Have you read this, you likely have but it's a good read for those who haven't.

http://www.hardballtimes.com/analyzing-the-strike-zone-as-a-three-dimensional-volume/

This doesn't address pitch f/x, the pitch f/X is the same as the k-zone we get on television. 

Thanks. I am pretty sure I didn't read this, but at my age it's hard to tell the difference between what I didn't see and what I've seen and forgotten.

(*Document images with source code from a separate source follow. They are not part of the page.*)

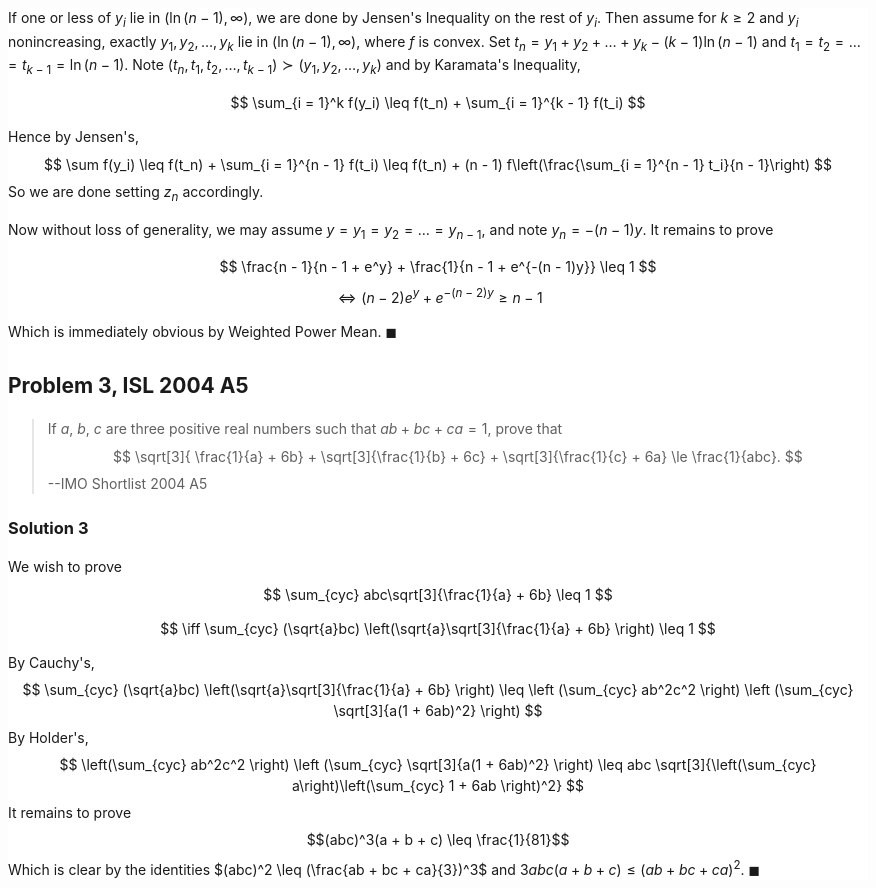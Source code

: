 If one or less of $y_i$ lie in $(\ln(n - 1), \infty)$, we are done by Jensen's Inequality on the rest of $y_i$. Then assume for $k \geq 2$ and $y_i$ nonincreasing, exactly $y_1, y_2, \dots, y_k$ lie in $(\ln(n - 1), \infty)$, where $f$ is convex. Set $t_n = y_1 + y_2 + \dots + y_k - (k - 1)\ln(n - 1)$ and $t_1 = t_2 = \dots = t_{k - 1} = \ln(n - 1)$. Note $(t_n, t_1, t_2, \dots, t_{k - 1}) \succ (y_1, y_2, \dots, y_k)$ and by Karamata's Inequality,

$$
\sum_{i = 1}^k f(y_i) \leq f(t_n) + \sum_{i = 1}^{k - 1} f(t_i)
$$

Hence by Jensen's,
$$
\sum f(y_i) \leq f(t_n) + \sum_{i = 1}^{n - 1} f(t_i) \leq f(t_n) + (n - 1) f\left(\frac{\sum_{i = 1}^{n - 1} t_i}{n - 1}\right)
$$
So we are done setting $z_n$ accordingly.

Now without loss of generality, we may assume $y = y_1 = y_2 = \dots = y_{n - 1}$, and note $y_n = -(n - 1)y$.
It remains to prove 

$$
\frac{n - 1}{n - 1 + e^y} + \frac{1}{n - 1 + e^{-(n - 1)y}} \leq 1
$$
$$
\iff (n - 2) e^y + e^{-(n - 2)y} \geq n - 1
$$

Which is immediately obvious by Weighted Power Mean. $\blacksquare$


## Problem 3, ISL 2004 A5

> If $a$, $b$, $c$ are three positive real numbers such that
> $ab+bc+ca = 1$, prove that
> $$
> \sqrt[3]{ \frac{1}{a} + 6b} + \sqrt[3]{\frac{1}{b} + 6c} +
>   \sqrt[3]{\frac{1}{c} + 6a}
>     \le \frac{1}{abc}.
> $$
> --IMO Shortlist 2004 A5

### Solution 3
We wish to prove
$$
\sum_{cyc} abc\sqrt[3]{\frac{1}{a} + 6b} \leq 1
$$

$$
\iff \sum_{cyc} (\sqrt{a}bc) \left(\sqrt{a}\sqrt[3]{\frac{1}{a} + 6b} \right) \leq 1
$$

By Cauchy's,
$$
\sum_{cyc} (\sqrt{a}bc) \left(\sqrt{a}\sqrt[3]{\frac{1}{a} + 6b} \right) \leq \left (\sum_{cyc} ab^2c^2 \right) \left (\sum_{cyc} \sqrt[3]{a(1 + 6ab)^2} \right)
$$
By Holder's,
$$
\left(\sum_{cyc} ab^2c^2 \right) \left (\sum_{cyc} \sqrt[3]{a(1 + 6ab)^2} \right) \leq abc \sqrt[3]{\left(\sum_{cyc} a\right)\left(\sum_{cyc} 1 + 6ab \right)^2}
$$
It remains to prove $$(abc)^3(a + b + c) \leq \frac{1}{81}$$ Which is
clear by the identities $(abc)^2 \leq (\frac{ab + bc + ca}{3})^3$ and
$3abc(a + b + c) \leq (ab + bc + ca)^2$. $\blacksquare$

To me the important part -- from which everything else follows -- is the author's statement that "The PITCHf/x cameras and system that track pitches and display them during television broadcasts are limited to two dimensions. These pitch trackers ignore the depth of the plate, and show only where the pitches are at the front edge of home plate."  That means that PITCHf/x doesn't even try to show you whether a pitch was a strike, but only whether it was when it crossed the front of the plate. I don't know whether that's true of the proprietary tracking technology that MLB supposedly uses to grade umpires.  Note that the problem isn't symmetrical: if a two-dimensional, front-of-home-plate pitch tracker calls a pitch a ball, it can be wrong because the pitch caught the strike zone later, after the pitch tracker stopped tracking it, but if the pitch tracker saw it as a strike strike, it'a strike. 

There is (for me, anyway) a larger lesson here: don't make assumptions that there's the most basic level of critical thinking that goes into anything related to MLB. I have known since I was about eight years old that the strike zone is three-dimensional, and I assumed that pitch trackers tried to depict three dimensions. I have wondered from time to time, including today, how they do that. Now I'm told -- though I don't know it for a fact -- that they don't even try. If that is a fact, it's one that I've never heard stated at any of the hundreds, or by now maybe thousands, of times I've seen pitch tracking in MLB games. I am almost certain I've never heard an announcer with the basic curiosity to ask, "How do they do that?" or "What does that dot mean, anyway?"

The article also says that umpires focus on whether pitches are strikes when they cross the front edge (extended) of the plate. The author says it's impossible for a human umpire to track the pitch throughout the depth of the plate, and tyhe front edge "seems pretty clearly to be the reference point of choice." I would have thought the opposite: that the umpire focuses on the rear of the plate since it's closer to him and it appears that the point where the catcher receives the ball (or moves his glove after receiving it) deceives umpires. 

Anyway, at times I've thought that pitch trackers are inconsistent with what I see on cameras, even the overhead one that shows the ball's flight. I now have a better understanding of why that is. Thanks again.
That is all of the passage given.